To conduct a patient-specific computational modeling of the aortic valve, 3-D aortic valve anatomic geometries of an individual patient need to be reconstructed from clinical 3-D cardiac images. Currently, most of computational studies involve manual heart valve geometry reconstruction and manual finite element (FE) model generation, which is both time-consuming and prone to human errors. A seamless computational modeling framework, which can automate this process based on machine learning algorithms, is desirable, as it can not only eliminate human errors and ensure the consistency of the modeling results but also allow fast feedback to clinicians and permits a future population-based probabilistic analysis of large patient cohorts. In this study, we developed a novel computational modeling method to automatically reconstruct the 3-D geometries of the aortic valve from computed tomographic images. The reconstructed valve geometries have built-in mesh correspondence, which bridges harmonically for the consequent FE modeling.
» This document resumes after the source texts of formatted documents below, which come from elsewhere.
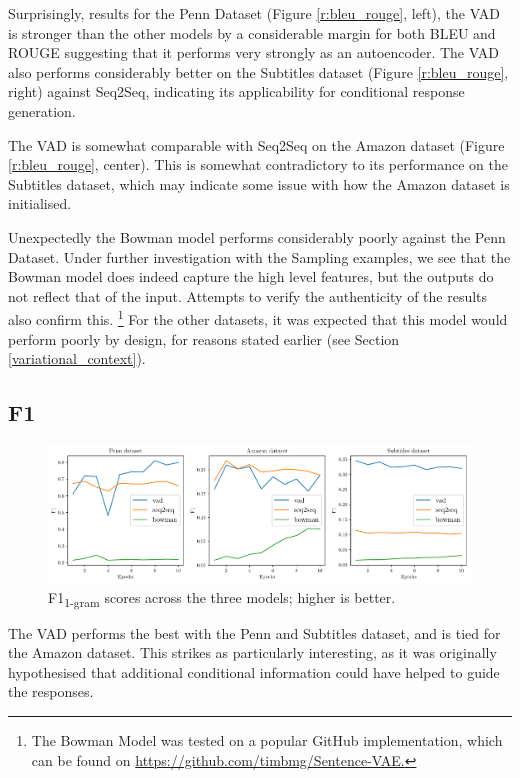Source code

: \documentclass[12pt,twoside]{report}
\begin{document}
Surprisingly, results for the Penn Dataset (Figure \ref{r:bleu_rouge}, left), the VAD is stronger than the other models by a considerable margin for both BLEU and ROUGE suggesting that it performs very strongly as an autoencoder. The VAD also performs considerably better on the Subtitles dataset  (Figure \ref{r:bleu_rouge}, right) against Seq2Seq, indicating its applicability for conditional response generation.

The VAD is somewhat comparable with Seq2Seq on the Amazon dataset  (Figure \ref{r:bleu_rouge}, center). This is somewhat contradictory to its performance on the Subtitles dataset, which may indicate some issue with how the Amazon dataset is initialised.

Unexpectedly the Bowman model performs considerably poorly against the Penn Dataset. Under further investigation with the Sampling examples, we see that the Bowman model does indeed capture the high level features, but the outputs do not reflect that of the input. Attempts to verify the authenticity of the results also confirm this. \footnote{The Bowman Model was tested on a popular GitHub implementation, which can be found on \href{https://github.com/timbmg/Sentence-VAE}{https://github.com/timbmg/Sentence-VAE.}
} For the other datasets, it was expected that this model would perform poorly by design, for reasons stated earlier (see Section \ref{variational_context}). 

\subsection{F1}

\begin{figure}[!ht]
	\centering
	\includegraphics[width=150mm]{results/f1.pdf}
	\caption{F1\textsubscript{1-gram} scores across the three models; higher is better.\label{r:f1}}
	\end{figure}
	
The VAD performs the best with the Penn and Subtitles dataset, and is tied for the Amazon dataset. This strikes as particularly interesting, as it was originally hypothesised that additional conditional information could have helped to guide the responses.
\end{document}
The proposed method was evaluated by comparing the reconstructed geometries from 10 patients with those manually created by human experts, and a mean discrepancy of 0.69 mm was obtained. Based on these reconstructed geometries, FE models of valve leaflets were developed, and aortic valve closure from end systole to middiastole was simulated for 7 patients and validated by comparing the deformed geometries with those manually created by human experts, and a mean discrepancy of 1.57 mm was obtained. The proposed method offers great potential to streamline the computational modeling process and enables the development of a preoperative planning system for aortic valve disease diagnosis and treatment.